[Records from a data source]
---------------

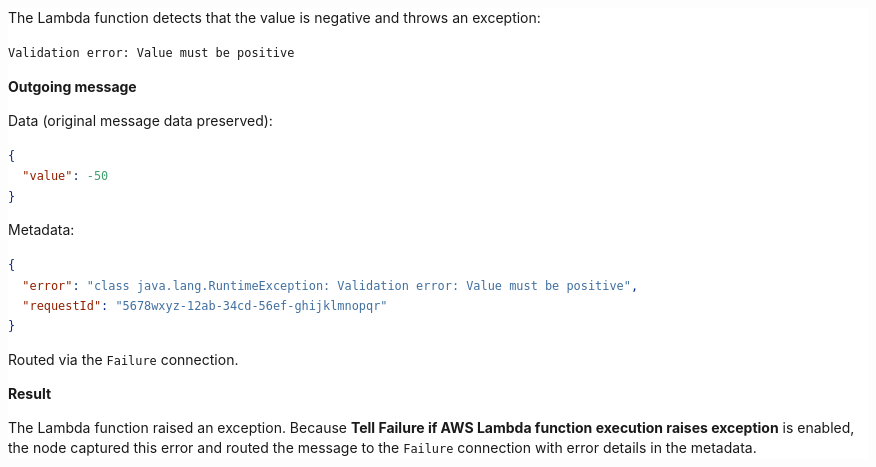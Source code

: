 The Lambda function detects that the value is negative and throws an exception:

```
Validation error: Value must be positive
```

**Outgoing message**

Data (original message data preserved):

```json
{
  "value": -50
}
```

Metadata:

```json
{
  "error": "class java.lang.RuntimeException: Validation error: Value must be positive",
  "requestId": "5678wxyz-12ab-34cd-56ef-ghijklmnopqr"
}
```

Routed via the `Failure` connection.

**Result**

The Lambda function raised an exception. Because **Tell Failure if AWS Lambda function execution raises exception** is enabled, the node captured this error and routed the message
to the `Failure` connection with error details in the metadata.
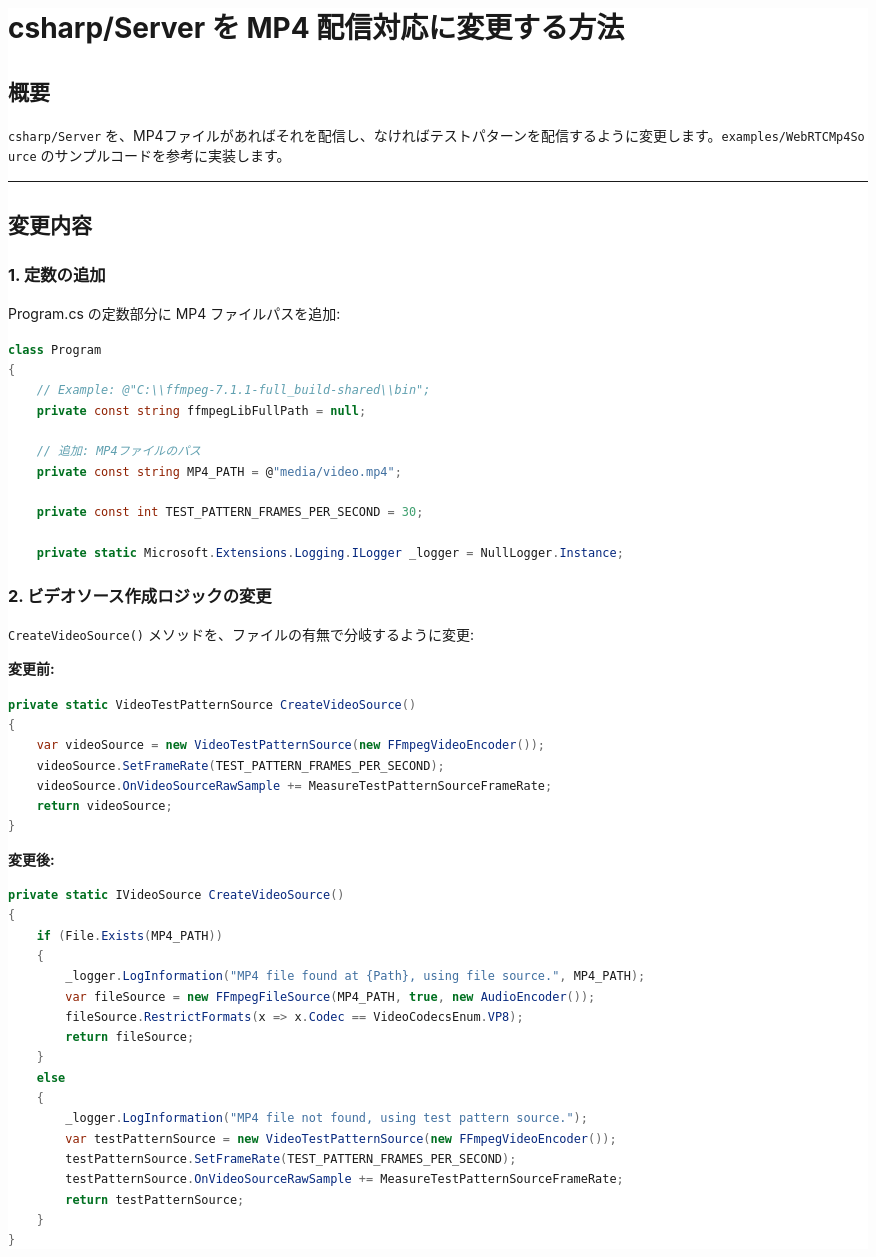 # csharp/Server を MP4 配信対応に変更する方法

## 概要

`csharp/Server` を、MP4ファイルがあればそれを配信し、なければテストパターンを配信するように変更します。`examples/WebRTCMp4Source` のサンプルコードを参考に実装します。

---

## 変更内容

### 1. 定数の追加

Program.cs の定数部分に MP4 ファイルパスを追加:

```csharp
class Program
{
    // Example: @"C:\\ffmpeg-7.1.1-full_build-shared\\bin";
    private const string ffmpegLibFullPath = null;

    // 追加: MP4ファイルのパス
    private const string MP4_PATH = @"media/video.mp4";

    private const int TEST_PATTERN_FRAMES_PER_SECOND = 30;

    private static Microsoft.Extensions.Logging.ILogger _logger = NullLogger.Instance;
```

### 2. ビデオソース作成ロジックの変更

`CreateVideoSource()` メソッドを、ファイルの有無で分岐するように変更:

**変更前:**
```csharp
private static VideoTestPatternSource CreateVideoSource()
{
    var videoSource = new VideoTestPatternSource(new FFmpegVideoEncoder());
    videoSource.SetFrameRate(TEST_PATTERN_FRAMES_PER_SECOND);
    videoSource.OnVideoSourceRawSample += MeasureTestPatternSourceFrameRate;
    return videoSource;
}
```

**変更後:**
```csharp
private static IVideoSource CreateVideoSource()
{
    if (File.Exists(MP4_PATH))
    {
        _logger.LogInformation("MP4 file found at {Path}, using file source.", MP4_PATH);
        var fileSource = new FFmpegFileSource(MP4_PATH, true, new AudioEncoder());
        fileSource.RestrictFormats(x => x.Codec == VideoCodecsEnum.VP8);
        return fileSource;
    }
    else
    {
        _logger.LogInformation("MP4 file not found, using test pattern source.");
        var testPatternSource = new VideoTestPatternSource(new FFmpegVideoEncoder());
        testPatternSource.SetFrameRate(TEST_PATTERN_FRAMES_PER_SECOND);
        testPatternSource.OnVideoSourceRawSample += MeasureTestPatternSourceFrameRate;
        return testPatternSource;
    }
}
```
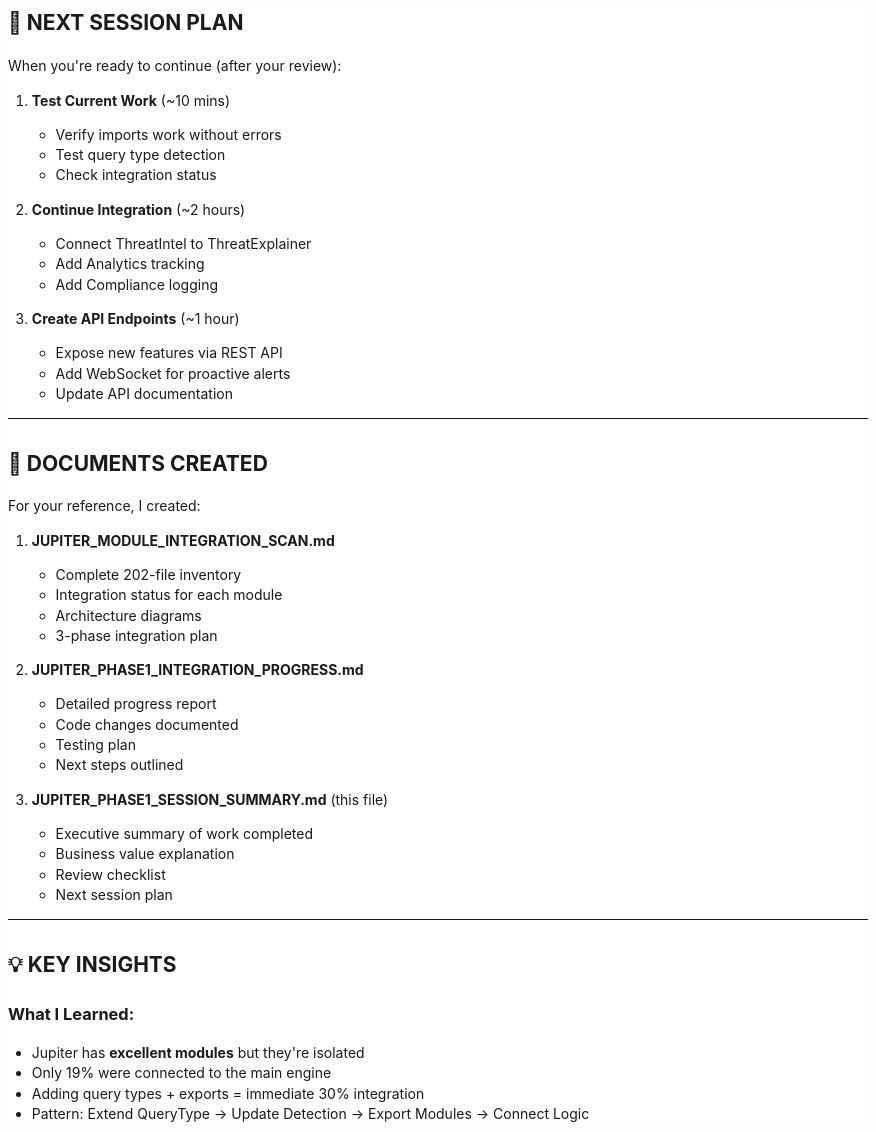 ## 🚀 NEXT SESSION PLAN

When you're ready to continue (after your review):

1. **Test Current Work** (~10 mins)
   - Verify imports work without errors
   - Test query type detection
   - Check integration status

2. **Continue Integration** (~2 hours)
   - Connect ThreatIntel to ThreatExplainer
   - Add Analytics tracking
   - Add Compliance logging

3. **Create API Endpoints** (~1 hour)
   - Expose new features via REST API
   - Add WebSocket for proactive alerts
   - Update API documentation

---

## 📄 DOCUMENTS CREATED

For your reference, I created:

1. **JUPITER_MODULE_INTEGRATION_SCAN.md**
   - Complete 202-file inventory
   - Integration status for each module
   - Architecture diagrams
   - 3-phase integration plan

2. **JUPITER_PHASE1_INTEGRATION_PROGRESS.md**
   - Detailed progress report
   - Code changes documented
   - Testing plan
   - Next steps outlined

3. **JUPITER_PHASE1_SESSION_SUMMARY.md** (this file)
   - Executive summary of work completed
   - Business value explanation
   - Review checklist
   - Next session plan

---

## 💡 KEY INSIGHTS

### What I Learned:
- Jupiter has **excellent modules** but they're isolated
- Only 19% were connected to the main engine
- Adding query types + exports = immediate 30% integration
- Pattern: Extend QueryType → Update Detection → Export Modules → Connect Logic

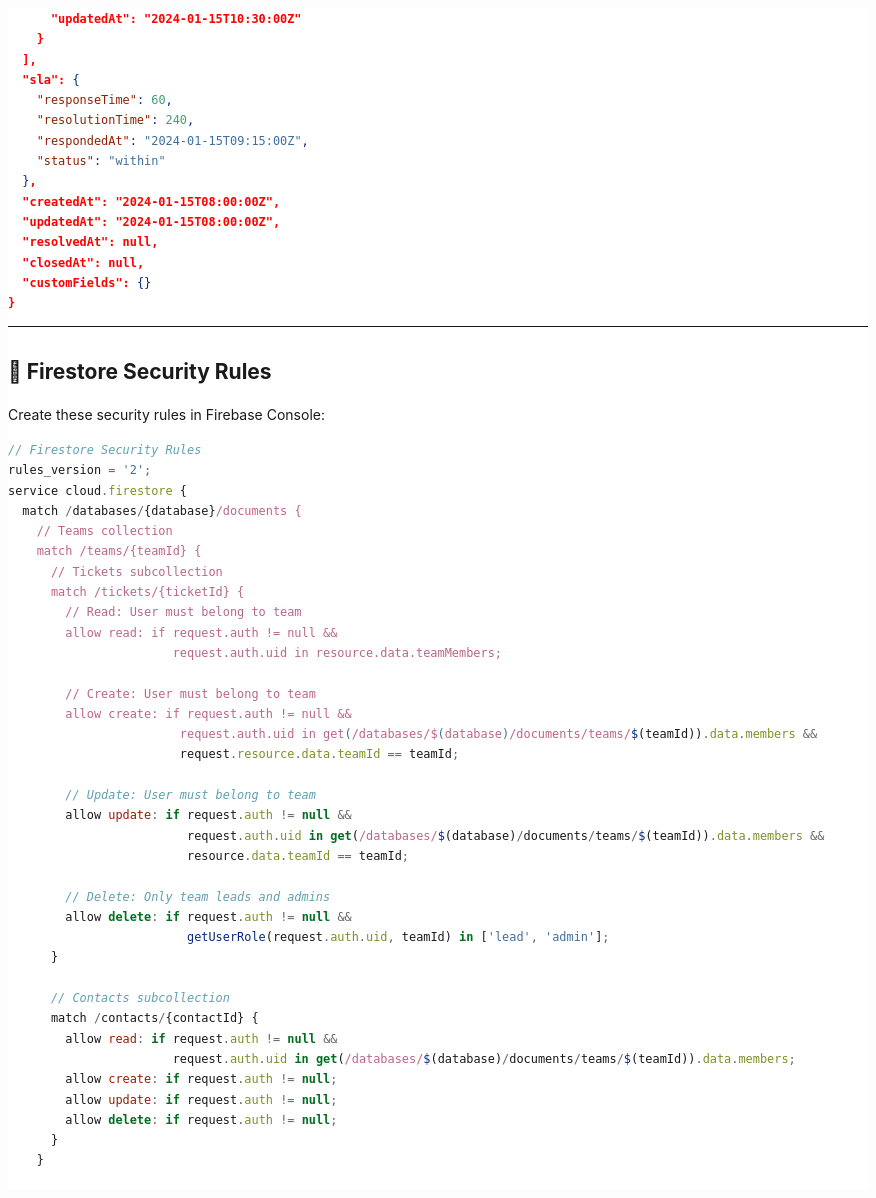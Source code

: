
 ```json
      "updatedAt": "2024-01-15T10:30:00Z"
    }
  ],
  "sla": {
    "responseTime": 60,
    "resolutionTime": 240,
    "respondedAt": "2024-01-15T09:15:00Z",
    "status": "within"
  },
  "createdAt": "2024-01-15T08:00:00Z",
  "updatedAt": "2024-01-15T08:00:00Z",
  "resolvedAt": null,
  "closedAt": null,
  "customFields": {}
}
```

---

## 🔐 Firestore Security Rules

Create these security rules in Firebase Console:

```javascript
// Firestore Security Rules
rules_version = '2';
service cloud.firestore {
  match /databases/{database}/documents {
    // Teams collection
    match /teams/{teamId} {
      // Tickets subcollection
      match /tickets/{ticketId} {
        // Read: User must belong to team
        allow read: if request.auth != null && 
                       request.auth.uid in resource.data.teamMembers;
        
        // Create: User must belong to team
        allow create: if request.auth != null && 
                        request.auth.uid in get(/databases/$(database)/documents/teams/$(teamId)).data.members &&
                        request.resource.data.teamId == teamId;
        
        // Update: User must belong to team
        allow update: if request.auth != null && 
                         request.auth.uid in get(/databases/$(database)/documents/teams/$(teamId)).data.members &&
                         resource.data.teamId == teamId;
        
        // Delete: Only team leads and admins
        allow delete: if request.auth != null && 
                         getUserRole(request.auth.uid, teamId) in ['lead', 'admin'];
      }
      
      // Contacts subcollection
      match /contacts/{contactId} {
        allow read: if request.auth != null && 
                       request.auth.uid in get(/databases/$(database)/documents/teams/$(teamId)).data.members;
        allow create: if request.auth != null;
        allow update: if request.auth != null;
        allow delete: if request.auth != null;
      }
    }
    
```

---------------

> [WHAT YOU SHOULD DO]: In the records above, each line with the string "updatedAt" should be copied.

> [RESPONSE AREA]:
      "updatedAt": "2024-01-15T10:30:00Z"
  "updatedAt": "2024-01-15T08:00:00Z",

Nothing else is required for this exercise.